His timing is good. In fashion’s new era of sustainability, everyone is looking for an angle, whether it be business-with-purpose, supply chain transparency, preserving craft or using eco-friendly fabrics. Provenance is gaining traction. We want to know where our textiles come from.
Paolo Zegna, of Italian luxury menswear giant Ermenegildo Zegna, has been working with Australian merino for decades. In 2014 the brand acquired a stake of a wool-growing property Achill in Armidale. Zegna says sustainability has always been central to wool’s appeal, along with durability, quality and heritage. “Wool is unique,” he says, “it is renewable and natural. It needs only water, grass and sunshine to grow. We sometimes still hear people talking about how the consumption of water is enormous, but the evolution of technology has really made the cleaning and finishing of wool much more efficient and sustainable today.”
“If you really care about sustainability, you will judge a fibre cradle to grave, not cradle to gate,” says Stuart McCullough, managing director of the Woolmark Company. “Recycled poly doesn’t really fix the problem because of the energy and chemicals required to reconstitute it, then there’s mircofibre pollution and the fact that it doesn’t biodegrade. You can bury a wool garment in your garden and it will return to the earth.” As Prince Charles famously did at Clarence House. His Royal Highness buried a synthetic jumper too, then came back with the cameras, six months later, to dig them both up. The wool one was decomposing nicely; the synthetic one good as new.

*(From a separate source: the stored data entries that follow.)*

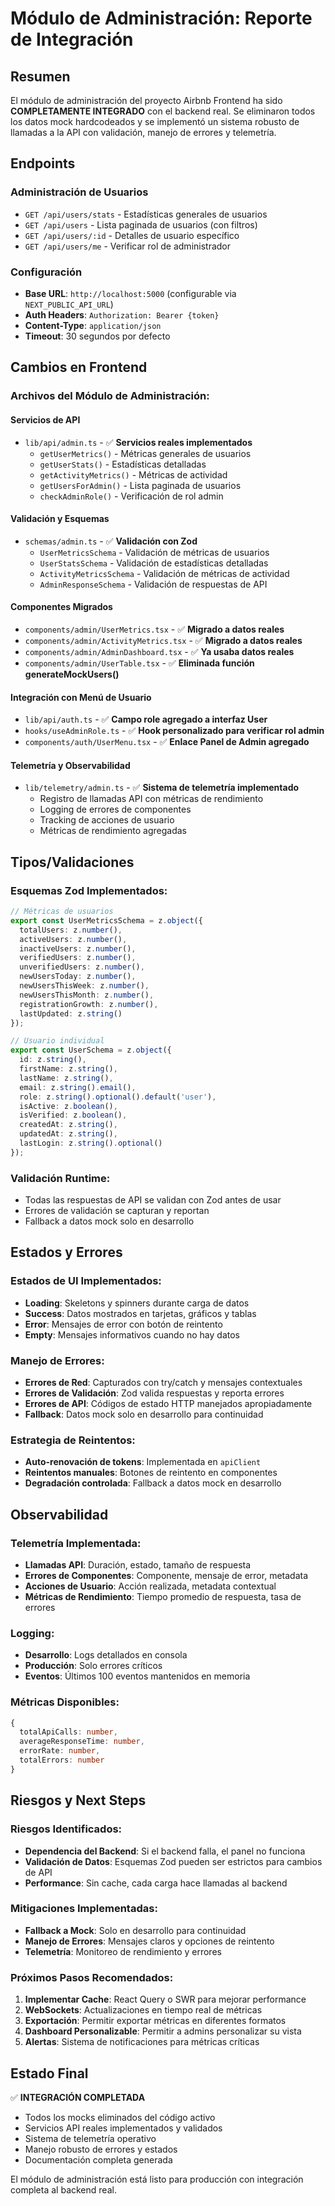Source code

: # Módulo de Administración: Reporte de Integración

## Resumen

El módulo de administración del proyecto Airbnb Frontend ha sido **COMPLETAMENTE INTEGRADO** con el backend real. Se eliminaron todos los datos mock hardcodeados y se implementó un sistema robusto de llamadas a la API con validación, manejo de errores y telemetría.

## Endpoints

### Administración de Usuarios
- `GET /api/users/stats` - Estadísticas generales de usuarios
- `GET /api/users` - Lista paginada de usuarios (con filtros)
- `GET /api/users/:id` - Detalles de usuario específico
- `GET /api/users/me` - Verificar rol de administrador

### Configuración
- **Base URL**: `http://localhost:5000` (configurable via `NEXT_PUBLIC_API_URL`)
- **Auth Headers**: `Authorization: Bearer {token}`
- **Content-Type**: `application/json`
- **Timeout**: 30 segundos por defecto

## Cambios en Frontend

### Archivos del Módulo de Administración:

#### Servicios de API
- `lib/api/admin.ts` - ✅ **Servicios reales implementados**
  - `getUserMetrics()` - Métricas generales de usuarios
  - `getUserStats()` - Estadísticas detalladas
  - `getActivityMetrics()` - Métricas de actividad
  - `getUsersForAdmin()` - Lista paginada de usuarios
  - `checkAdminRole()` - Verificación de rol admin

#### Validación y Esquemas
- `schemas/admin.ts` - ✅ **Validación con Zod**
  - `UserMetricsSchema` - Validación de métricas de usuarios
  - `UserStatsSchema` - Validación de estadísticas detalladas
  - `ActivityMetricsSchema` - Validación de métricas de actividad
  - `AdminResponseSchema` - Validación de respuestas de API

#### Componentes Migrados
- `components/admin/UserMetrics.tsx` - ✅ **Migrado a datos reales**
- `components/admin/ActivityMetrics.tsx` - ✅ **Migrado a datos reales**
- `components/admin/AdminDashboard.tsx` - ✅ **Ya usaba datos reales**
- `components/admin/UserTable.tsx` - ✅ **Eliminada función generateMockUsers()**

#### Integración con Menú de Usuario
- `lib/api/auth.ts` - ✅ **Campo role agregado a interfaz User**
- `hooks/useAdminRole.ts` - ✅ **Hook personalizado para verificar rol admin**
- `components/auth/UserMenu.tsx` - ✅ **Enlace Panel de Admin agregado**

#### Telemetría y Observabilidad
- `lib/telemetry/admin.ts` - ✅ **Sistema de telemetría implementado**
  - Registro de llamadas API con métricas de rendimiento
  - Logging de errores de componentes
  - Tracking de acciones de usuario
  - Métricas de rendimiento agregadas

## Tipos/Validaciones

### Esquemas Zod Implementados:
```typescript
// Métricas de usuarios
export const UserMetricsSchema = z.object({
  totalUsers: z.number(),
  activeUsers: z.number(),
  inactiveUsers: z.number(),
  verifiedUsers: z.number(),
  unverifiedUsers: z.number(),
  newUsersToday: z.number(),
  newUsersThisWeek: z.number(),
  newUsersThisMonth: z.number(),
  registrationGrowth: z.number(),
  lastUpdated: z.string()
});

// Usuario individual
export const UserSchema = z.object({
  id: z.string(),
  firstName: z.string(),
  lastName: z.string(),
  email: z.string().email(),
  role: z.string().optional().default('user'),
  isActive: z.boolean(),
  isVerified: z.boolean(),
  createdAt: z.string(),
  updatedAt: z.string(),
  lastLogin: z.string().optional()
});
```

### Validación Runtime:
- Todas las respuestas de API se validan con Zod antes de usar
- Errores de validación se capturan y reportan
- Fallback a datos mock solo en desarrollo

## Estados y Errores

### Estados de UI Implementados:
- **Loading**: Skeletons y spinners durante carga de datos
- **Success**: Datos mostrados en tarjetas, gráficos y tablas
- **Error**: Mensajes de error con botón de reintento
- **Empty**: Mensajes informativos cuando no hay datos

### Manejo de Errores:
- **Errores de Red**: Capturados con try/catch y mensajes contextuales
- **Errores de Validación**: Zod valida respuestas y reporta errores
- **Errores de API**: Códigos de estado HTTP manejados apropiadamente
- **Fallback**: Datos mock solo en desarrollo para continuidad

### Estrategia de Reintentos:
- **Auto-renovación de tokens**: Implementada en `apiClient`
- **Reintentos manuales**: Botones de reintento en componentes
- **Degradación controlada**: Fallback a datos mock en desarrollo

## Observabilidad

### Telemetría Implementada:
- **Llamadas API**: Duración, estado, tamaño de respuesta
- **Errores de Componentes**: Componente, mensaje de error, metadata
- **Acciones de Usuario**: Acción realizada, metadata contextual
- **Métricas de Rendimiento**: Tiempo promedio de respuesta, tasa de errores

### Logging:
- **Desarrollo**: Logs detallados en consola
- **Producción**: Solo errores críticos
- **Eventos**: Últimos 100 eventos mantenidos en memoria

### Métricas Disponibles:
```typescript
{
  totalApiCalls: number,
  averageResponseTime: number,
  errorRate: number,
  totalErrors: number
}
```

## Riesgos y Next Steps

### Riesgos Identificados:
- **Dependencia del Backend**: Si el backend falla, el panel no funciona
- **Validación de Datos**: Esquemas Zod pueden ser estrictos para cambios de API
- **Performance**: Sin cache, cada carga hace llamadas al backend

### Mitigaciones Implementadas:
- **Fallback a Mock**: Solo en desarrollo para continuidad
- **Manejo de Errores**: Mensajes claros y opciones de reintento
- **Telemetría**: Monitoreo de rendimiento y errores

### Próximos Pasos Recomendados:
1. **Implementar Cache**: React Query o SWR para mejorar performance
2. **WebSockets**: Actualizaciones en tiempo real de métricas
3. **Exportación**: Permitir exportar métricas en diferentes formatos
4. **Dashboard Personalizable**: Permitir a admins personalizar su vista
5. **Alertas**: Sistema de notificaciones para métricas críticas

## Estado Final

✅ **INTEGRACIÓN COMPLETADA**
- Todos los mocks eliminados del código activo
- Servicios API reales implementados y validados
- Sistema de telemetría operativo
- Manejo robusto de errores y estados
- Documentación completa generada

El módulo de administración está listo para producción con integración completa al backend real.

“The fashion industry is responding to Gen Y and Gen Z’s increasing interest in where fibre comes from, how it was made, and where it’s going to end up after they dispose of it,” says McCullough.
Luxury brands like Zegna, Christian Dior and Stella McCartney have long been smitten with the fibre, which lends itself so beautifully to tailoring and sculpting. But wool is now reaching a younger, edgier crowd, who are re-imagining its uses.
Sydney designer Marina Afonina’s label Albus Lumen is short-listed this year’s International Woolmark Prize. “I don’t relate to those old heavy, formal, European aesthetics,” she says. “Our way of using wool is a nontraditional, light way. It can be easily used in summer and for warmer climates. I create pieces for a woman who travels around the world. I’m thinking in Greece or the desert. That’s where I’m seeing wool.”
Others are attracted by its performance qualities. “Merino wool has possibly the best qualities of any fabric for activewear,” says Pip Edwards, who with Claire Tregoning designs of Australian athleisure leader P.E Nation. “It’s sweat-wicking, odourless, temperature-regulating and holds its shape,” they say. “Absolutely wool can be street,” adds Edwards.
“These young designers are changing the conversation,” says Firth, who is on the Woolmark Prize judging panel. She cites American designer Christopher Bevans of Dyne, who won the 2018 innovation prize. “He’s a young guy, super-hip, his aesthetic is very skate. He looked at the fibre through the whole chain from farm to product, via the mills in Italy, and he tells that story through tech.” Bevan embedded NFC chips into his snowboarding pieces so that to track users in avalanches. “There are no fabric labels in his garments,” says Firth. “You just scan [them] to get all the information about the fabric and the make on your phone. He is offering a way to look at provenance that is totally modern.”